Of the 18,107 patients, 9,866(54.4%) were identified as chronic patients, with 444 (4.5%) stratified as high risk, 1784 (18,1%) as medium risk, and 7,638 (77.4%) as low risk. The high risk patients, compared with medium and low risk, had an older mean age [77.8 (SD=12.9), 72.1 (SD=12.9), 50.6 (SD=19.4)], lower percentage of women (52.3%, 65%, 61.1%), a higher number of chronic diseases [6.7 (SD=2.4), 4.3 (SD=1.5), 1.9 (SD=1.1)], polymedication (79.1%, 43.3%, 6.2%), and contact with PC [33.9 (28), 21.4 (17.3), 7.9 (9.9)] (P<.01). In the multivariate analysis, the high risk level was independently related to age>65 [1.43 (1.03-1.99), male gender (OR=3.46, 95% CI=2.64-4.52), immobility (OR=6.33, 95% CI=4.40-9.11), number of chronic conditions (OR=2.60, 95% CI=2.41-2.81), and PC contact>7 times (OR=1.95, 95% CI=1.36-2.80)] (P<.01).

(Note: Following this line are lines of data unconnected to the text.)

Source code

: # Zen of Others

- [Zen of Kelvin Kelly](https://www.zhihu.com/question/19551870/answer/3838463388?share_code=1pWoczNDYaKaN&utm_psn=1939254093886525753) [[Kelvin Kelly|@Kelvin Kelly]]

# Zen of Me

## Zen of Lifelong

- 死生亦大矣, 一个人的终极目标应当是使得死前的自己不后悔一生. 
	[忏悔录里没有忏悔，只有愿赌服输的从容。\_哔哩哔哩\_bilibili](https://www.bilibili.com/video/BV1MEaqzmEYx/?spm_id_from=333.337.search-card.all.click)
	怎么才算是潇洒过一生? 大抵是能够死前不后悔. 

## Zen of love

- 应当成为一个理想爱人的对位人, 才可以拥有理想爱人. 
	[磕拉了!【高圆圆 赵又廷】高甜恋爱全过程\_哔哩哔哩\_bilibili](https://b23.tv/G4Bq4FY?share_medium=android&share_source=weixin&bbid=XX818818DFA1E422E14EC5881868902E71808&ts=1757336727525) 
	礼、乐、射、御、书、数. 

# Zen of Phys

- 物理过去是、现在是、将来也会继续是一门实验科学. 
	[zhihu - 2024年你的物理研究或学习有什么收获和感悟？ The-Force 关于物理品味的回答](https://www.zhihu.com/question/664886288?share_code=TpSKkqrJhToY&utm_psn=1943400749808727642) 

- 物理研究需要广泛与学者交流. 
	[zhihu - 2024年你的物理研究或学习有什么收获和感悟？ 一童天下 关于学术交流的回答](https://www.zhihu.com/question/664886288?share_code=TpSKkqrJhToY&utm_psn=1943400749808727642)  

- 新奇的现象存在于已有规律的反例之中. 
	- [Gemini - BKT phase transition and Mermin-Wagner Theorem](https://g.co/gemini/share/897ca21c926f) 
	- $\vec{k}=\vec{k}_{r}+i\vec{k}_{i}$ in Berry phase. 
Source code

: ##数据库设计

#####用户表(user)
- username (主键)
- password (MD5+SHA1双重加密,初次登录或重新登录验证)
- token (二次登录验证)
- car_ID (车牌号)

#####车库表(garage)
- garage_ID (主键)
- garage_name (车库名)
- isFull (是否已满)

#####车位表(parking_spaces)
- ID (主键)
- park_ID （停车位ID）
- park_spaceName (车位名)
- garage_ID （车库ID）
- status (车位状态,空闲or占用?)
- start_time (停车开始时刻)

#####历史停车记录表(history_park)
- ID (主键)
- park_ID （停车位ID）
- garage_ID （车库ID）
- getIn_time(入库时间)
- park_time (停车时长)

More than half of the population is classified by the AMG as a chronic, and it is stratified into 3 risk levels that show differences in gender, age, functional impairment, need for care, morbidity, complexity, and use of Primary Care services. Age>65, male gender, immobility, number of chronic conditions, and contact with PC>7 times were the factors associated with high risk.
根据调整后的发病组(AMG)分配的风险水平描述慢性病患者的特征。分析与高风险水平相关的因素并研究其影响。
以分析为重点的观察性横断面研究。
马德里卫生服务中心的初级保健(PC)部门。
马德里初级保健计算机化临床记录中按AMG风险水平分层的18107名患者。
研究的变量包括:社会人口统计学、临床护理和服务使用情况。进行了单变量、双变量和多变量分析。
在18107名患者中,9866名(54.4%)被确定为慢性病患者,其中444名(4.5%)被分层为高风险,1784名(18.1%)为中等风险,7638名(77.4%)为低风险。与中等和低风险患者相比,高风险患者的平均年龄更大[77.8(标准差=12.9)、72.1(标准差=12.9)、50.6(标准差=19.4)],女性比例更低(52.3%、65%、61.1%),慢性病数量更多[6.7(标准差=2.4)、4.3(标准差=1.5)、1.9(标准差=1.1)],多重用药情况更严重(79.1%、43.3%、6.2%),与初级保健的接触更频繁[33.9(28)、21.4(17.3)、7.9(9.9)](P<0.01)。在多变量分析中,高风险水平与年龄>65岁[1.43(1.03 - 1.99)]、男性性别(比值比=3.46,95%置信区间=2.64 - 4.52)、行动不便(比值比=6.33,95%置信区间=4.40 - 9.11)、慢性病数量(比值比=2.60,95%置信区间=2.41 - 2.81)以及与初级保健接触>7次(比值比=1.95,95%置信区间=1.36 - 2.80)独立相关(P<0.01)。
超过一半的人群被AMG分类为慢性病患者,并被分层为3个风险水平,这些水平在性别、年龄、功能障碍、护理需求、发病率、复杂性以及初级保健服务使用方面存在差异。年龄>65岁、男性性别、行动不便、慢性病数量以及与初级保健接触>7次是与高风险相关的因素。